> _Task objective_:
All lines in the records below from the line with "# Jack Plahutnik" through the line with "Steven Williamson" are to be given again exactly, both ends included; the pictures are to be left out.

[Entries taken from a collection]
● ● ● ●

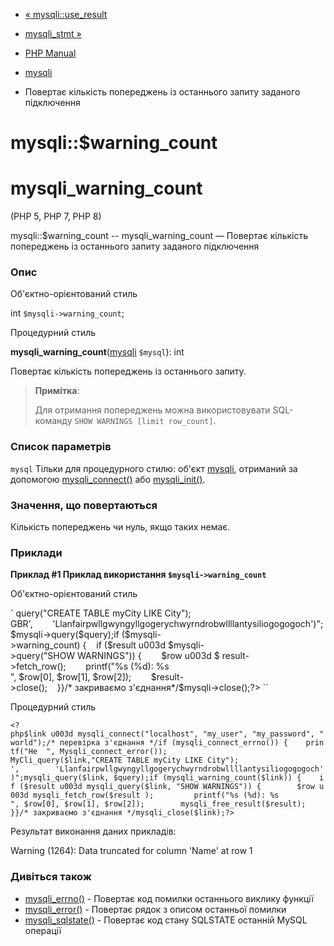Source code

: - [« mysqli::use_result](mysqli.use-result.md)
- [mysqli_stmt »](class.mysqli-stmt.md)

- [PHP Manual](index.md)
- [mysqli](class.mysqli.md)
- Повертає кількість попереджень із останнього запиту заданого
підключення

# mysqli::$warning_count

# mysqli_warning_count

(PHP 5, PHP 7, PHP 8)

mysqli::$warning_count -- mysqli_warning_count — Повертає кількість
попереджень із останнього запиту заданого підключення

### Опис

Об'єктно-орієнтований стиль

int `$mysqli->warning_count`;

Процедурний стиль

**mysqli_warning_count**([mysqli](class.mysqli.md) `$mysql`): int

Повертає кількість попереджень із останнього запиту.

> **Примітка**:
>
> Для отримання попереджень можна використовувати SQL-команду
> `SHOW WARNINGS [limit row_count]`.

### Список параметрів

`mysql`
Тільки для процедурного стилю: об'єкт [mysqli](class.mysqli.md),
отриманий за допомогою [mysqli_connect()](function.mysqli-connect.md)
або [mysqli_init()](mysqli.init.md).

### Значення, що повертаються

Кількість попереджень чи нуль, якщо таких немає.

### Приклади

**Приклад #1 Приклад використання `$mysqli->warning_count`**

Об'єктно-орієнтований стиль

` <?php$mysqli u003d new mysqli("localhost", "my_user", "my_password", "world");/* перевірка з'єднання */if (mysqli_connect_errno()) {   ключ|
", mysqli_connect_error());   exit();}$mysqli->query("CREATE TABLE myCity LIKE City"); GBR',        'Llanfairpwllgwyngyllgogerychwyrndrobwllllantysiliogogogoch')";$mysqli->query($query);if ($mysqli->warning_count) {    if ($result u003d $mysqli->query("SHOW WARNINGS")) {        $row u003d $ result->fetch_row();        printf("%s (%d): %s
", $row[0], $row[1], $row[2]);        $result->close();    }}/* закриваємо з'єднання*/$mysqli->close();?> ``

Процедурний стиль

` <?php$link u003d mysqli_connect("localhost", "my_user", "my_password", "world");/* перевірка з'єднання */if (mysqli_connect_errno()) {    printf("Не 
", Mysqli_connect_error()); MyCli_query($link,"CREATE TABLE myCity LIKE City"); ',        'Llanfairpwllgwyngyllgogerychwyrndrobwllllantysiliogogogoch')";mysqli_query($link, $query);if (mysqli_warning_count($link)) {    if ($result u003d mysqli_query($link, "SHOW WARNINGS")) {        $row u003d mysqli_fetch_row($result );         printf("%s (%d): %s
", $row[0], $row[1], $row[2]);        mysqli_free_result($result);    }}/* закриваємо з'єднання */mysqli_close($link);?> `

Результат виконання даних прикладів:

Warning (1264): Data truncated for column 'Name' at row 1

### Дивіться також

- [mysqli_errno()](mysqli.errno.md) - Повертає код помилки
останнього виклику функції
- [mysqli_error()](mysqli.error.md) - Повертає рядок з описом
останньої помилки
- [mysqli_sqlstate()](mysqli.sqlstate.md) - Повертає код стану
SQLSTATE останній MySQL операції
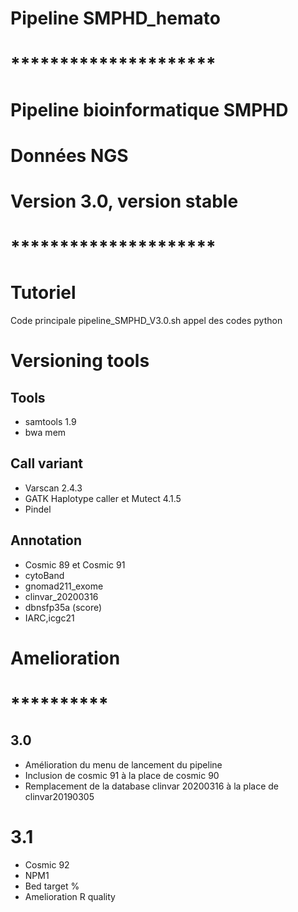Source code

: # Pipeline SMPHD_hemato
# *********************
#  Pipeline bioinformatique SMPHD                 
#	Données NGS                   
#   Version 3.0, version stable
# *********************

# Tutoriel
Code principale pipeline_SMPHD_V3.0.sh
appel des codes python

# Versioning tools
## Tools
- samtools 1.9
- bwa mem  
## Call variant
- Varscan 2.4.3
- GATK Haplotype caller et Mutect 4.1.5
- Pindel
## Annotation
- Cosmic 89 et Cosmic 91
- cytoBand
- gnomad211_exome
- clinvar_20200316
- dbnsfp35a (score)
- IARC,icgc21

# Amelioration
# **********
## 3.0
- Amélioration du menu de lancement du pipeline
- Inclusion de cosmic 91 à la place de cosmic 90
- Remplacement de la database clinvar 20200316 à la place de clinvar20190305
# 3.1
- Cosmic 92
- NPM1
- Bed target %
- Amelioration R quality
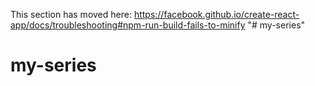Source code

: This section has moved here: https://facebook.github.io/create-react-app/docs/troubleshooting#npm-run-build-fails-to-minify
"# my-series" 
# my-series
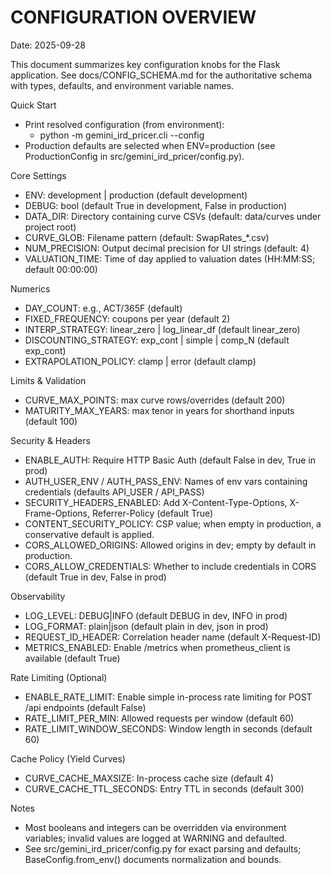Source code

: # CONFIGURATION OVERVIEW

Date: 2025-09-28

This document summarizes key configuration knobs for the Flask application. See docs/CONFIG_SCHEMA.md for the authoritative schema with types, defaults, and environment variable names.

Quick Start
- Print resolved configuration (from environment):
  - python -m gemini_ird_pricer.cli --config
- Production defaults are selected when ENV=production (see ProductionConfig in src/gemini_ird_pricer/config.py).

Core Settings
- ENV: development | production (default development)
- DEBUG: bool (default True in development, False in production)
- DATA_DIR: Directory containing curve CSVs (default: data/curves under project root)
- CURVE_GLOB: Filename pattern (default: SwapRates_*.csv)
- NUM_PRECISION: Output decimal precision for UI strings (default: 4)
- VALUATION_TIME: Time of day applied to valuation dates (HH:MM:SS; default 00:00:00)

Numerics
- DAY_COUNT: e.g., ACT/365F (default)
- FIXED_FREQUENCY: coupons per year (default 2)
- INTERP_STRATEGY: linear_zero | log_linear_df (default linear_zero)
- DISCOUNTING_STRATEGY: exp_cont | simple | comp_N (default exp_cont)
- EXTRAPOLATION_POLICY: clamp | error (default clamp)

Limits & Validation
- CURVE_MAX_POINTS: max curve rows/overrides (default 200)
- MATURITY_MAX_YEARS: max tenor in years for shorthand inputs (default 100)

Security & Headers
- ENABLE_AUTH: Require HTTP Basic Auth (default False in dev, True in prod)
- AUTH_USER_ENV / AUTH_PASS_ENV: Names of env vars containing credentials (defaults API_USER / API_PASS)
- SECURITY_HEADERS_ENABLED: Add X-Content-Type-Options, X-Frame-Options, Referrer-Policy (default True)
- CONTENT_SECURITY_POLICY: CSP value; when empty in production, a conservative default is applied.
- CORS_ALLOWED_ORIGINS: Allowed origins in dev; empty by default in production.
- CORS_ALLOW_CREDENTIALS: Whether to include credentials in CORS (default True in dev, False in prod)

Observability
- LOG_LEVEL: DEBUG|INFO (default DEBUG in dev, INFO in prod)
- LOG_FORMAT: plain|json (default plain in dev, json in prod)
- REQUEST_ID_HEADER: Correlation header name (default X-Request-ID)
- METRICS_ENABLED: Enable /metrics when prometheus_client is available (default True)

Rate Limiting (Optional)
- ENABLE_RATE_LIMIT: Enable simple in-process rate limiting for POST /api endpoints (default False)
- RATE_LIMIT_PER_MIN: Allowed requests per window (default 60)
- RATE_LIMIT_WINDOW_SECONDS: Window length in seconds (default 60)

Cache Policy (Yield Curves)
- CURVE_CACHE_MAXSIZE: In-process cache size (default 4)
- CURVE_CACHE_TTL_SECONDS: Entry TTL in seconds (default 300)

Notes
- Most booleans and integers can be overridden via environment variables; invalid values are logged at WARNING and defaulted.
- See src/gemini_ird_pricer/config.py for exact parsing and defaults; BaseConfig.from_env() documents normalization and bounds.
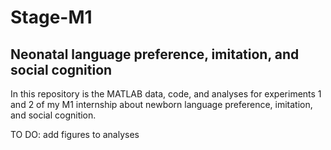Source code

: # Stage-M1
## Neonatal language preference, imitation, and social cognition

In this repository is the MATLAB data, code, and analyses for experiments 1 and 2 of my M1 internship about newborn language preference, imitation, and social cognition. 

TO DO: 
add figures to analyses
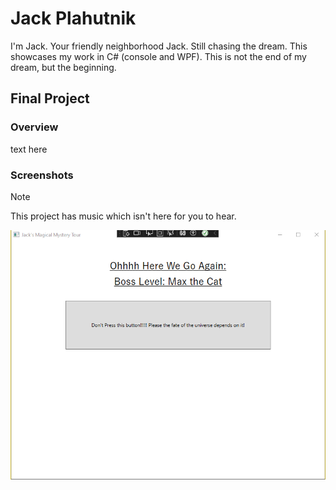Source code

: # Jack Plahutnik
I'm Jack. Your friendly neighborhood Jack. Still chasing the dream.  This showcases my work in C# (console and WPF). This is not the end of my dream, but the beginning.
## Final Project

### Overview
text here

### Screenshots
> [!NOTE]
> This project has music which isn't here for you to hear.

![Screenshot of a comment on a GitHub issue showing an image, added in the Markdown, of an Octocat smiling and raising a tentacle.](https://github.com/actionjack117/actionjack117.gitub.io/blob/main/Final%20Project%2001.png)
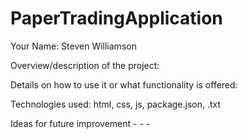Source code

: # PaperTradingApplication
Your Name:
  Steven Williamson
  
Overview/description of the project:
  

Details on how to use it or what functionality is offered:
    

Technologies used:
  html, css, js, package.json, .txt


Ideas for future improvement
    -
    -
    -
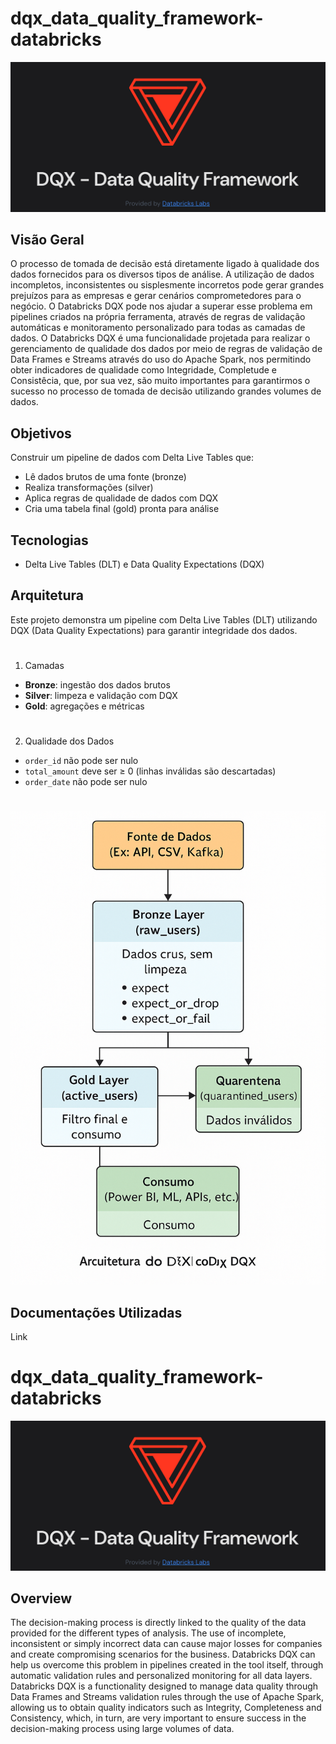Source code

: # dqx_data_quality_framework-databricks

![alt text](cover.png)

## Visão Geral
O processo de tomada de decisão está diretamente ligado à qualidade dos dados fornecidos para os diversos tipos de análise. A utilização de dados incompletos, inconsistentes ou sisplesmente incorretos pode gerar grandes prejuízos para as empresas e gerar cenários comprometedores para o negócio.
O Databricks DQX pode nos ajudar a superar esse problema em pipelines criados na própria ferramenta, através de regras de validação automáticas e monitoramento personalizado para todas as camadas de dados.
O Databricks DQX é uma funcionalidade projetada para realizar o gerenciamento de qualidade dos dados por meio de regras de validação de Data Frames e Streams através do uso do Apache Spark, nos permitindo obter indicadores de qualidade como Integridade, Completude e Consistêcia, que, por sua vez, são muito importantes para garantirmos o sucesso no processo de tomada de decisão utilizando grandes volumes de dados.
## Objetivos
Construir um pipeline de dados com Delta Live Tables que:
- Lê dados brutos de uma fonte (bronze)
- Realiza transformações (silver)
- Aplica regras de qualidade de dados com DQX
- Cria uma tabela final (gold) pronta para análise
## Tecnologias
- Delta Live Tables (DLT) e Data Quality Expectations (DQX)
## Arquitetura
Este projeto demonstra um pipeline com Delta Live Tables (DLT) utilizando DQX (Data Quality Expectations) para garantir integridade dos dados.
#
1. Camadas
- **Bronze**: ingestão dos dados brutos
- **Silver**: limpeza e validação com DQX
- **Gold**: agregações e métricas
#
2. Qualidade dos Dados
- `order_id` não pode ser nulo
- `total_amount` deve ser ≥ 0 (linhas inválidas são descartadas)
- `order_date` não pode ser nulo
#
![alt text](architecture.png)

## Documentações Utilizadas
Link
#
#
#
# dqx_data_quality_framework-databricks

![alt text](cover.png)

## Overview
The decision-making process is directly linked to the quality of the data provided for the different types of analysis. The use of incomplete, inconsistent or simply incorrect data can cause major losses for companies and create compromising scenarios for the business.
Databricks DQX can help us overcome this problem in pipelines created in the tool itself, through automatic validation rules and personalized monitoring for all data layers.
Databricks DQX is a functionality designed to manage data quality through Data Frames and Streams validation rules through the use of Apache Spark, allowing us to obtain quality indicators such as Integrity, Completeness and Consistency, which, in turn, are very important to ensure success in the decision-making process using large volumes of data.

● ● ● ●

> _Exercise output_:
: # Jack Plahutnik
I'm Jack. Your friendly neighborhood Jack. Still chasing the dream.  This showcases my work in C# (console and WPF). This is not the end of my dream, but the beginning.
## Final Project

### Overview
text here

### Screenshots
> [!NOTE]
> This project has music which isn't here for you to hear.

![Screenshot of a comment on a GitHub issue showing an image, added in the Markdown, of an Octocat smiling and raising a tentacle.](https://github.com/actionjack117/actionjack117.gitub.io/blob/main/Final%20Project%2001.png)
Source code

: # PaperTradingApplication
Your Name:
  Steven Williamson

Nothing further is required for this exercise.